The Future of the Future

A bunch of years ago, Francis Fukuyama wrote an article titled The End of History? which had some interesting things about how with the 'victory' of capitalism over Marxism/communism meant the goal of Western history had been reached. Now, like any good eschatology, we live trying to figure out what to do.

One of the more neglected worldview questions (on par with "where are we?", etc.) is "what time is it?" Every worldview has an eschatology, a time when the "what's wrong?" problem will fully meet the "what's the remedy?" solution. Some are more realized than others. What is the eschatology that we live in?

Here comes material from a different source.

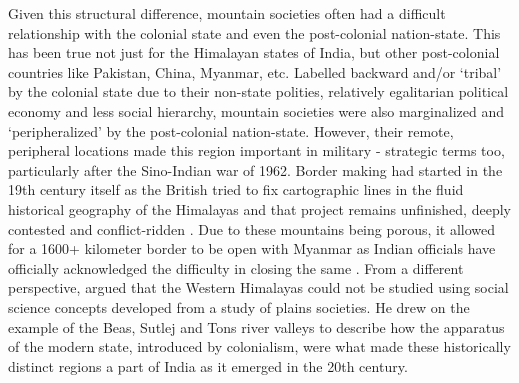 Given this structural difference, mountain societies often had a difficult relationship with the colonial state and even the post\hyp{}colonial nation\hyp{}state. This has been true not just for the Himalayan states of India, but other post\hyp{}colonial countries like Pakistan, China, Myanmar, etc. Labelled backward and/or ‘tribal’ by the colonial state due to their non\hyp{}state polities, relatively egalitarian political economy and less social hierarchy, mountain societies were also marginalized and ‘peripheralized’ by the post\hyp{}colonial nation\hyp{}state. However, their remote, peripheral locations made this region important in military \hyp{} strategic terms too, particularly after the Sino\hyp{}Indian war of 1962. Border making had started in the 19th century itself as the British tried to fix cartographic lines in the fluid historical geography of the Himalayas and that project remains unfinished, deeply contested and conflict\hyp{}ridden \citep{noorani2010india,guyot2017shadow,acharya2022boundaries}.  Due to these mountains being porous, it allowed for a 1600+ kilometer border to be open with Myanmar as Indian officials have officially acknowledged the difficulty in closing the same \citep{Bureau_2024}.  From a different perspective, \cite{alam2008becoming} argued that the Western Himalayas could not be studied using social science concepts developed from a study of plains societies. He drew on the example of the Beas, Sutlej and Tons river valleys to describe how the apparatus of the modern state, introduced by colonialism, were what made these historically distinct regions a part of India as it emerged in the 20th century.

Many would say that Christian eschatology has nothing to do with history, except that it happens at the end of such and translates us to a new, ahistorical existence. However, this has been shown by many (Borg and Wright as examples) to be a complete sham and misreading of every single eschatological/apocalyptic text of the Bible. But I digress for the moment...

Wendell Berry, in a recent article has this to say:

INDUSTRIALISM BEGINS WITH technological invention. But agrarianism begins with givens: land, plants, animals, weather, hunger, and the birthright knowledge of agriculture. Industrialists are always ready to ignore, sell, or destroy the past in order to gain the entirely unprecedented wealth, comfort, and happiness supposedly to be found in the future. Agrarian farmers know that their very identity depends on their willingness to receive gratefully, use responsibly, and hand down intact an inheritance, both natural and cultural, from the past.

I have to say, I have lived under that industrial dream most my life: the world is getting 'better' through plastics, or medicine, or even the latest corn hybrid (I lived in Nebraska most my life too). Invention is highly prized, even if it is unnecessary. The old dictum "Necessity is the mother of invention" could rightly be switched to "Invention is the mother of necessity". The question is: what is the future to be like?

The answer is to return to the discussion of Christian eschatology. I said earlier (taking also Derek's criticisms into account--see the comments section under my "Localism, Elections, and the New Jerusalem") that the Biblical pattern is "start in a garden, end up in a garden-city". Or, if you will, start in Madison Square Gardens and end up in the Garden State. Wait...nevermind. The Biblical picture of shalom is one of agricultural and communal abundance. Our relationship to our neighbor and to our place is signficantly restored by our reconciliation to our God. So much so that even the city (the logical outgrowth of the need to market the God-blessed abundance) is described in agricultural terms--a harmony between the direct creation and indirect creation of God (i.e. nature and culture). This view is extremely close to that of Berry's agraianism.

How can we view this in light of a semi-realized Christian eschatology? What I mean is that God has accomplished all the awaited-for events of eschatology in Jesus (resurrection, ascension, rulership, etc.). What does that mean for the way we live today? The oft used way of putting it is that we should live like we are in the completed kingdom. Indeed. What would happen if we lived in a way that proclaimed the church as living in the New Jerusalem? Possibly the blessing of the whole world, agriculturally, communally, culturally? I think I heard someone make a promise to an Aramean about that and then say, "All the blessings are 'yes' and 'amen' in the Messiah"...hmmm.